Healthcare is still in its infancy when it comes to being able to access metrics to monitor quality in terms of patient outcomes and satisfaction, as well as business policies.
To address this lack of data in one sector, the Radiation Oncology Institute (ROI) has announced it will offer researchers a chance to apply for competitive grants totaling $200,000 over two years for projects that leverage advances in big data analytics in radiation oncology.
“Big data approaches may advance quality improvement in our field by helping identify links between factors such as patient or tumor characteristics and outcomes, ranging from positive treatment responses to dosimetric uncertainties or outright errors,” said ROI President Deborah A. Kuban, MD, FASTRO. “These grants are designed to support innovative research with the potential for real-world impact on patient care.”
Eligible projects will focus on improving quality in radiation therapy (RT) by impacting any aspect of the radiation oncology process that could benefit from a big data approach, with preference for proposals that address the highest impact research questions for the field, inform policy development or enhance outcomes in cancer treatment.
Special consideration will be given to proposals with an emphasis on identifying and analyzing data sources from the multiple sectors that provide care for patients receiving RT, with the goal of developing measures of quality assurance and quality improvement that span a variety of care providers. To this end, applicant teams that include a combination of physicists, dosimetrists, doctors, nurses, allied medical personnel and/or other employees are highly encouraged.

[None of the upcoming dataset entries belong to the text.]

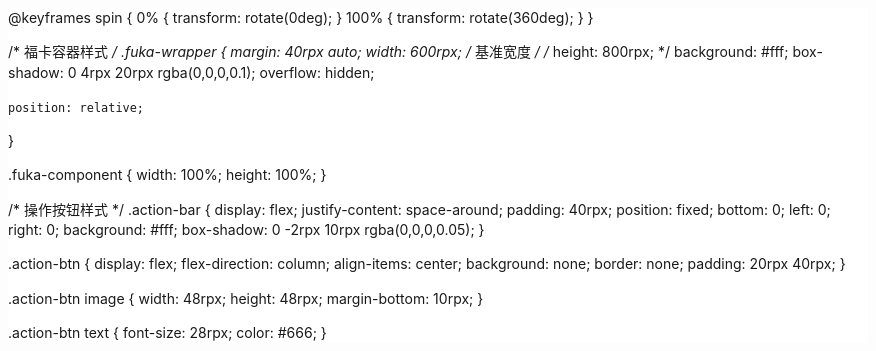 @keyframes spin {
    0% { transform: rotate(0deg); }
    100% { transform: rotate(360deg); }
}

/* 福卡容器样式 */
.fuka-wrapper {
    margin: 40rpx auto;
    width: 600rpx;  /* 基准宽度 */
    /* height: 800rpx;  */
    background: #fff;
    box-shadow: 0 4rpx 20rpx rgba(0,0,0,0.1);
    overflow: hidden;

    position: relative;
}

.fuka-component {
    width: 100%;
    height: 100%;
}

/* 操作按钮样式 */
.action-bar {
    display: flex;
    justify-content: space-around;
    padding: 40rpx;
    position: fixed;
    bottom: 0;
    left: 0;
    right: 0;
    background: #fff;
    box-shadow: 0 -2rpx 10rpx rgba(0,0,0,0.05);
}

.action-btn {
    display: flex;
    flex-direction: column;
    align-items: center;
    background: none;
    border: none;
    padding: 20rpx 40rpx;
}

.action-btn image {
    width: 48rpx;
    height: 48rpx;
    margin-bottom: 10rpx;
}

.action-btn text {
    font-size: 28rpx;
    color: #666;
}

Sample projects illustrated include big data analyses of the measures most important to cancer patients receiving radiation therapy (RT), such as toxicities and patient satisfaction, and large-scale examinations of patient records to determine, for example, potential benefactors of more active symptom management approaches or increased image guidance. Projects must draw on existing datasets, such as CMS Medicare databases, rather than use the funding to create or develop new registries or datasets.